■ Aim of the exercise
Apart from the images, repeat the data below exactly as written.

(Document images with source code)

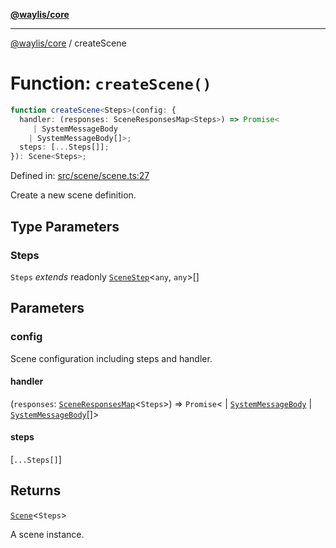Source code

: [**@waylis/core**](../index.md)

***

[@waylis/core](../index.md) / createScene

# Function: `createScene()`

```ts
function createScene<Steps>(config: {
  handler: (responses: SceneResponsesMap<Steps>) => Promise<
     | SystemMessageBody
    | SystemMessageBody[]>;
  steps: [...Steps[]];
}): Scene<Steps>;
```

Defined in: [src/scene/scene.ts:27](https://github.com/waylis/core/blob/ec4e52cc907d26692651cc5868e974b2792624f2/src/scene/scene.ts#L27)

Create a new scene definition.

## Type Parameters

### Steps

`Steps` *extends* readonly [`SceneStep`](../interfaces/SceneStep.md)\<`any`, `any`\>[]

## Parameters

### config

Scene configuration including steps and handler.

#### handler

(`responses`: [`SceneResponsesMap`](../type-aliases/SceneResponsesMap.md)\<`Steps`\>) => `Promise`\<
  \| [`SystemMessageBody`](../type-aliases/SystemMessageBody.md)
  \| [`SystemMessageBody`](../type-aliases/SystemMessageBody.md)[]\>

#### steps

\[`...Steps[]`\]

## Returns

[`Scene`](../interfaces/Scene.md)\<`Steps`\>

A scene instance.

■ Solution for this exercise
Source code

: [**@waylis/core**](../index.md)

***

[@waylis/core](../index.md) / createScene

# Function: `createScene()`

```ts
function createScene<Steps>(config: {
  handler: (responses: SceneResponsesMap<Steps>) => Promise<
     | SystemMessageBody
    | SystemMessageBody[]>;
  steps: [...Steps[]];
}): Scene<Steps>;
```

Defined in: [src/scene/scene.ts:27](https://github.com/waylis/core/blob/ec4e52cc907d26692651cc5868e974b2792624f2/src/scene/scene.ts#L27)

Create a new scene definition.

## Type Parameters

### Steps

`Steps` *extends* readonly [`SceneStep`](../interfaces/SceneStep.md)\<`any`, `any`\>[]

## Parameters

### config

Scene configuration including steps and handler.

#### handler

(`responses`: [`SceneResponsesMap`](../type-aliases/SceneResponsesMap.md)\<`Steps`\>) => `Promise`\<
  \| [`SystemMessageBody`](../type-aliases/SystemMessageBody.md)
  \| [`SystemMessageBody`](../type-aliases/SystemMessageBody.md)[]\>

#### steps

\[`...Steps[]`\]

## Returns

[`Scene`](../interfaces/Scene.md)\<`Steps`\>

A scene instance.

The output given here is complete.